Peter Connelly died in excruciating pain after more than eight months of abuse, during which he suffered a snapped spine, broken ribs and had his front tooth punched out.

He was on the “at risk” child protection register in Haringey, north London, and had been seem more than 60 times by social workers, health officials and police, but all appeared to miss his 50 injuries.

The day before Connelly was jailed at the Old Bailey earlier this year, she wrote a hand-written letter to Judge Stephen Kramer, trying to claim her innocence and regret.

“I have lost all I held dear to me… Every day of my life is full of guilt and trying to come to terms with my failure as a mother.

“I punish myself on a daily basis and there is not a day that goes by where I don’t cry.”

But the judge dismissed her lies and said it “defied belief” that she did not know what was happening to her son.

Her lover’s brother, Owen, 37, still plans to go ahead with his appeal for his sentence to be cut.

The paedophile, who lived in secret with Owen and Barker with his 15-year-old girlfriend, was also given an indeterminate sentence and the right to claim parole in 2011.

Barker, who was seen as Peter’s main tormentor, was given a minimum of 12 years before he is elegible for parole.

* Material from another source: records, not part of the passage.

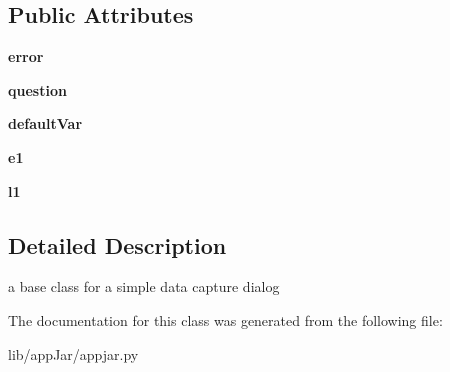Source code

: \subsection*{Public Attributes}
\begin{DoxyCompactItemize}
\item 
\mbox{\label{classappjar_1_1_simple_entry_dialog_ada520c9bd979a73632ac2bea9906e77a}} 
{\bfseries error}
\item 
\mbox{\label{classappjar_1_1_simple_entry_dialog_ae607cca79a3ac2c021b8b01fc987c3f6}} 
{\bfseries question}
\item 
\mbox{\label{classappjar_1_1_simple_entry_dialog_a05550b738f53d18be399b349d5346849}} 
{\bfseries default\+Var}
\item 
\mbox{\label{classappjar_1_1_simple_entry_dialog_a2e012c893a6194ae8b09c48fb0463331}} 
{\bfseries e1}
\item 
\mbox{\label{classappjar_1_1_simple_entry_dialog_a6cdd2b7a701462b370f0eada7d78cf30}} 
{\bfseries l1}
\end{DoxyCompactItemize}


\subsection{Detailed Description}
\begin{DoxyVerb}a base class for a simple data capture dialog \end{DoxyVerb}
 

The documentation for this class was generated from the following file\+:\begin{DoxyCompactItemize}
\item 
lib/app\+Jar/appjar.\+py\end{DoxyCompactItemize}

He was also sentenced to 10 years in prison for the rape of a two-year-old girl. He plans to appeal against the rape conviction next month.

All three have spent most of their time in jail in solitary confinement to protect them from other prisoners.

They have regularly received death threats after the outpouring of anger following their conviction in November last year.

However, Connelly appears oblivious to her crimes and has written letters to her friends, telling of the “party” she plans to hold when she is released from prison.

Justice Secretary Jack Straw said the “terrible, unspeakable” crimes she, Barker and Owen committed meant they could be in jail for considerably longer than their minimum terms.

“They will only be released if the parole board decides it is safe to do so.

“If the board thinks they are not safe to release, they will remain in custody until they are, whenever that may be.”

:: Sharon Shoesmith, the former head of children’s and social services at Haringey Council, has yet to hear if she has won her judicial review into whether she was unlawfully sacked over the furore caused by Peter’s death.

A High Court judge is due to give his judgment next month.